Tuesday, May 25, 2010

Friday, April 9, ~11:00pm: A Clean Getaway and the Police

I am given ice to apply to my mouth and as the feeling begins to return to my face I notice that my tooth is in the wrong place. I try to remember what it felt like to loose my teeth as a child. It's almost the same feeling. I want to wiggle it, see if it really is loose, but there is too much blood and too much pain. "Ma thuth dis en da wong pathe." That is all I can get out. I say it over and over again, trying to make him understand.
"He must have knocked a tooth loose," Jesus explains. "That's why your bleeding from your mouth. Just hold the ice there and press the cloth to your ear tight."

From my chair in the middle of the driveway I watch all of my neighbors rush to get the man's truck out of the ditch. They are muttering something about the police, shouting at one another, knowing they must hurry. Just as the truck emerges from the ditch, we here the sirens around the corner.

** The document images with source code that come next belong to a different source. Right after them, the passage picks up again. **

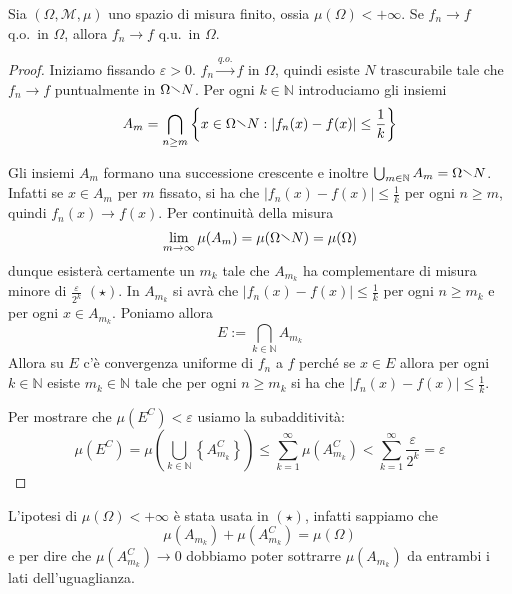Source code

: \begin{theorem}\label{thm:severini-egorov}
    Sia \({(\Omega, \mathcal{M}, \mu)}\) uno spazio di misura finito, ossia
    \(\mu{(\Omega)} < +\infty\). Se \(f_{n} \to f\) q.o.~in \(\Omega\), allora
    \(f_{n} \to f\) q.u.~in \(\Omega\).
\end{theorem}
\begin{proof}
    Iniziamo fissando \(\varepsilon>0\).
    \(f_{n} \overset{q.o.}{\to } f\) in \(\Omega\), quindi esiste \(N\)
    trascurabile tale che \(f_{n} \to f\) puntualmente in \(\Omega \sminus N\).
    Per ogni \(k \in \mathbb{N}\) introduciamo gli insiemi \[A_{m} = \bigcap_{n
    \ge m} \left\{x \in \Omega \sminus N : \left| f_{n}{(x)} - f{(x)} \right| \le
\frac{1}{k}\right\} \]

    Gli insiemi \(A_{m}\) formano una successione crescente e inoltre 
    \(
        \bigcup_{m \in \mathbb{N}} A_{m} = \Omega \sminus N
    \).
    Infatti se \(x \in A_{m}\) per \(m\) fissato, si ha che
    \(|f_{n}{(x)} - f{(x)}| \le \frac{1}{k}\) per ogni \(n\ge m\), quindi
    \(f_{n}{(x)} \to f{(x)}\). Per continuità della misura 
    \[
        \lim_{m \to \infty} \mu{(A_{m})} = \mu{(\Omega \sminus N)} = \mu{(\Omega)}
    \]
    dunque esisterà certamente un \(m_k\) tale che \(A_{m_k}\) ha complementare
    di misura minore di \(\frac{\varepsilon}{2^{k}}\) \((\star)\). In \(A_{m_k}\) si avrà
    che \(|f_{n}{(x)} - f{(x)}| \le \frac{1}{k}\) per ogni \(n \ge m_k\) e per
    ogni \(x \in A_{m_k} \). Poniamo allora
    \[
        E := \bigcap_{k \in \mathbb{N}} A_{m_k}
    \]
    Allora su \(E\) c'è convergenza uniforme di \(f_{n}\) a \(f\) perché
    se \(x \in E\) allora per ogni \(k \in \mathbb{N}\) esiste \(m_k \in
    \mathbb{N}\) tale che per ogni \(n \ge m_k\) si ha che \(|f_{n}{(x)} -
    f{(x)}| \le \frac{1}{k}\). 

    Per mostrare che \(\mu {\left( E^{C} \right)} < \varepsilon\) usiamo la subadditività:
    \[
        \mu{\left( E^{C} \right)} = \mu {\left( \bigcup_{k \in \mathbb{N}}
    \left\{ A_{m_k}^C \right\} \right)} \le \sum_{k=1}^{\infty} \mu{(A_{m_k}^{C})} <
    \sum_{k=1}^{\infty} \frac{\varepsilon}{2^{k}} = \varepsilon 
    \]
\end{proof}
\begin{note}
    L'ipotesi di \(\mu{(\Omega)} < +\infty\) è stata usata in \((\star)\),
    infatti sappiamo che
    \[
        \mu{\left( A_{m_k}  \right)} +\mu{\left( A_{m_k} ^{C} \right)} = \mu{(\Omega)}
    \]
    e per dire che \(\mu{\left( A_{m_k} ^{C} \right)} \to 0\) dobbiamo poter
    sottrarre \(\mu{\left( A_{m_k}  \right)} \) da entrambi i lati
    dell'uguaglianza.
\end{note}

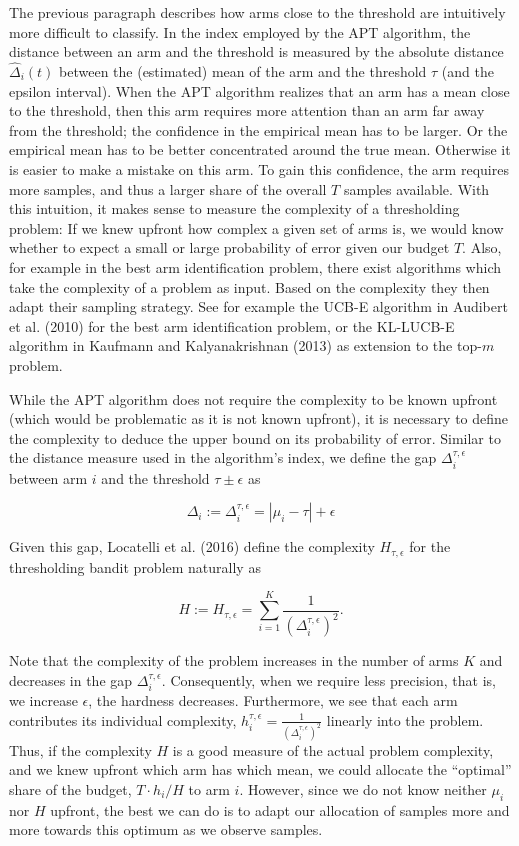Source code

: \documentclass[11pt,]{article}
\begin{document}
The previous paragraph describes how arms close to the threshold are
intuitively more difficult to classify. In the index employed by the APT
algorithm, the distance between an arm and the threshold is measured by
the absolute distance \(\hat{\Delta}_i(t)\) between the (estimated) mean
of the arm and the threshold \(\tau\) (and the epsilon interval). When
the APT algorithm realizes that an arm has a mean close to the
threshold, then this arm requires more attention than an arm far away
from the threshold; the confidence in the empirical mean has to be
larger. Or the empirical mean has to be better concentrated around the
true mean. Otherwise it is easier to make a mistake on this arm. To gain
this confidence, the arm requires more samples, and thus a larger share
of the overall \(T\) samples available. With this intuition, it makes
sense to measure the complexity of a thresholding problem: If we knew
upfront how complex a given set of arms is, we would know whether to
expect a small or large probability of error given our budget \(T\).
Also, for example in the best arm identification problem, there exist
algorithms which take the complexity of a problem as input. Based on the
complexity they then adapt their sampling strategy. See for example the
UCB-E algorithm in Audibert et al. (2010) for the best arm
identification problem, or the KL-LUCB-E algorithm in Kaufmann and
Kalyanakrishnan (2013) as extension to the top-\(m\) problem.

While the APT algorithm does not require the complexity to be known
upfront (which would be problematic as it is not known upfront), it is
necessary to define the complexity to deduce the upper bound on its
probability of error. Similar to the distance measure used in the
algorithm's index, we define the gap \(\Delta_i^{\tau,\epsilon}\)
between arm \(i\) and the threshold \(\tau \pm \epsilon\) as

\[
\Delta_i := \Delta_i^{\tau,\epsilon} = |\mu_i - \tau| + \epsilon
\]

Given this gap, Locatelli et al. (2016) define the complexity
\(H_{\tau, \epsilon}\) for the thresholding bandit problem naturally as

\[
H := H_{\tau, \epsilon} = \sum_{i=1}^K \frac{1}{(\Delta_i^{\tau,\epsilon})^2}.
\]

Note that the complexity of the problem increases in the number of arms
\(K\) and decreases in the gap \(\Delta_i^{\tau,\epsilon}\).
Consequently, when we require less precision, that is, we increase
\(\epsilon\), the hardness decreases. Furthermore, we see that each arm
contributes its individual complexity,
\(h_i^{\tau,\epsilon} = \frac{1}{(\Delta_i^{\tau,\epsilon})^2}\)
linearly into the problem. Thus, if the complexity \(H\) is a good
measure of the actual problem complexity, and we knew upfront which arm
has which mean, we could allocate the ``optimal'' share of the budget,
\(T \cdot h_i /H\) to arm \(i\). However, since we do not know neither
\(\mu_i\) nor \(H\) upfront, the best we can do is to adapt our
allocation of samples more and more towards this optimum as we observe
samples.
\end{document}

Jesus runs toward the first squad car to arrive and points to the truck, explaining that it belongs to the man who just assaulted me. He tries to explain that the man is no longer in that truck, but in another vehicle, and to give them the license information for the correct vehicle, but they will not listen. They chase after the truck.

Another squad car arrives, then another. Suddenly there are police everywhere. They want to ask me what happened. They want the details, my name, my social, and all I can tell them is "I cammot muv ma muth, I cammut" before leaning into the grass and letting the blood run from my mouth. I cannot spit the blood out. My mouth will not move. I can only lean over and pout, waiting for the bloody saliva to spill.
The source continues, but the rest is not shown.